Raistlin se dio cuenta, asombrado, de que había un movimiento de resistencia trabajando en Neraka, en las mismísimas narices de Takhisis.

Quiso saber más detalles, pero ninguno de los viejos parecía dispuesto a hablar de la resistencia, más allá de denunciarla con grandes aspavientos. Raistlin supuso que, como los tres se miraban con recelo, cada uno de ellos tenía miedo de que los demás fueran informantes y lo entregaran al Señor de la Noche en cuanto tuviesen la más mínima oportunidad.

«Poco les costaría hacerme lo mismo a mí», pensó Raistlin mientras se dirigía a la cocina para empezar a limpiar. Se alegraba de tener un trabajo físico que hacer para poder descansar la mente. Las ideas y los planes se arremolinaban en su cabeza tan rápido que le costaba seguirlos. Un pensamiento se imponía sobre todos los demás.

«Si Takhisis gana la guerra, me convertiré en su esclavo y tendré que suplicar por las migajas de poder que tenga a bien dejarme.
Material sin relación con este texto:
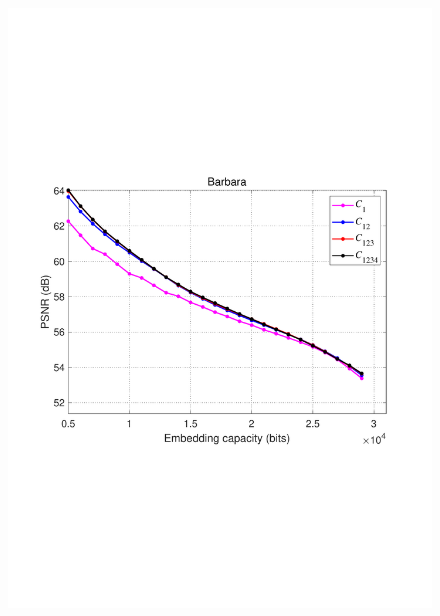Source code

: \documentclass[review,3p,10pt,sort&compress]{elsarticle}
\begin{document}
\begin{figure}
{\begin{minipage}[t]{0.39\linewidth}
\includegraphics[width=1\textwidth]{figures/Result/size/Barbara.pdf}
\end{minipage}
}


\end{figure}
\end{document}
Mientras que si Takhisis pierde...»

Barriendo la harina y los platos rotos, Raistlin se preguntó cómo podría alguien entregado a la causa de la oscuridad comprometerse a luchar con las fuerzas de la luz.

12

El lugar equivocado. El momento equivocado

Día octavo, mes de Mishamont, año 352 DC

Raistlin pasó todo el día trabajando en la torre. Primero limpió la cocina y después fue habitación por habitación, colocando los muebles tirados y barriendo las astillas de las puertas que los draconianos habían abierto a patadas. Los Túnicas Negras bebieron cerveza y discutieron, comieron lo que él les preparó y discutieron un poco más antes de irse a dormir.
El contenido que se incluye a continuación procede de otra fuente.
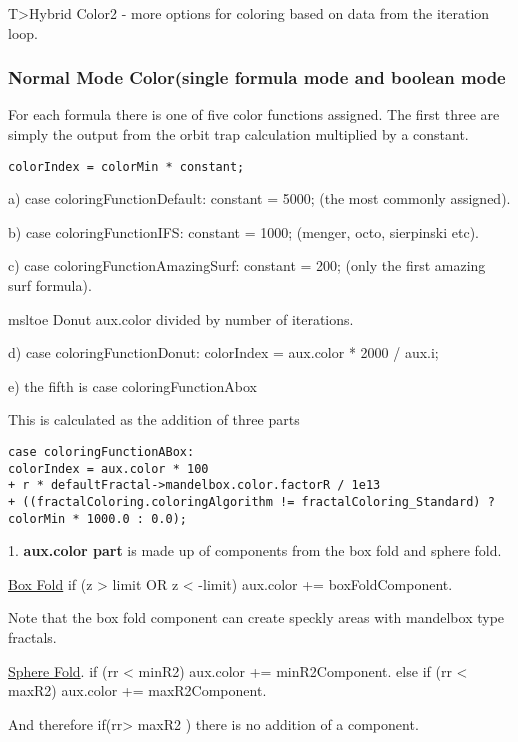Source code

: T>Hybrid Color2 - more options for coloring based on data from the iteration loop.

\subsubsection{Normal Mode Color(single formula mode and boolean mode}\label{materials-normal-mode-color}

For each formula there is one of five color functions assigned. The first three are simply the output from the orbit trap calculation multiplied by a constant.

\begin{lstlisting}
colorIndex = colorMin * constant;
\end{lstlisting}
	

a) case coloringFunctionDefault: constant = 5000; (the most commonly assigned).

b) case coloringFunctionIFS: constant = 1000; (menger, octo, sierpinski etc).

c) case coloringFunctionAmazingSurf: constant = 200; (only the first amazing surf formula).

msltoe Donut aux.color divided by number of iterations.

d) case coloringFunctionDonut: colorIndex = aux.color * 2000 / aux.i;

e) the fifth is case coloringFunctionAbox

This is calculated as the addition of three parts

\begin{lstlisting}
case coloringFunctionABox:
colorIndex = aux.color * 100 
+ r * defaultFractal->mandelbox.color.factorR / 1e13 
+ ((fractalColoring.coloringAlgorithm != fractalColoring_Standard) ? colorMin * 1000.0 : 0.0); 
\end{lstlisting}

1. \textbf{aux.color part} is made up of components from the box fold and sphere fold.

\underline{Box Fold}
if  (z  >  limit  OR  z  <   -limit)   aux.color +=  boxFoldComponent.

Note that the box fold component can create  speckly areas with mandelbox type fractals.

\underline{Sphere Fold}. 
if (rr < minR2)    aux.color +=  minR2Component.
else if (rr < maxR2)    aux.color +=  maxR2Component.

And therefore  if(rr> maxR2 ) there is no addition of a component.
Ya se había hecho de noche cuando Raistlin cerró aquella puerta con la runa que incluso un loro mágico que supiera hablar podría abrir. Estaba físicamente agotado, pues había sido un día largo y extenuante, pero sabía que no iba a poder dormir. Su cabeza seguía dando vueltas sin parar. No había nada que odiara más que estar tumbado sin poder dormir, con la mirada clavada en la oscuridad.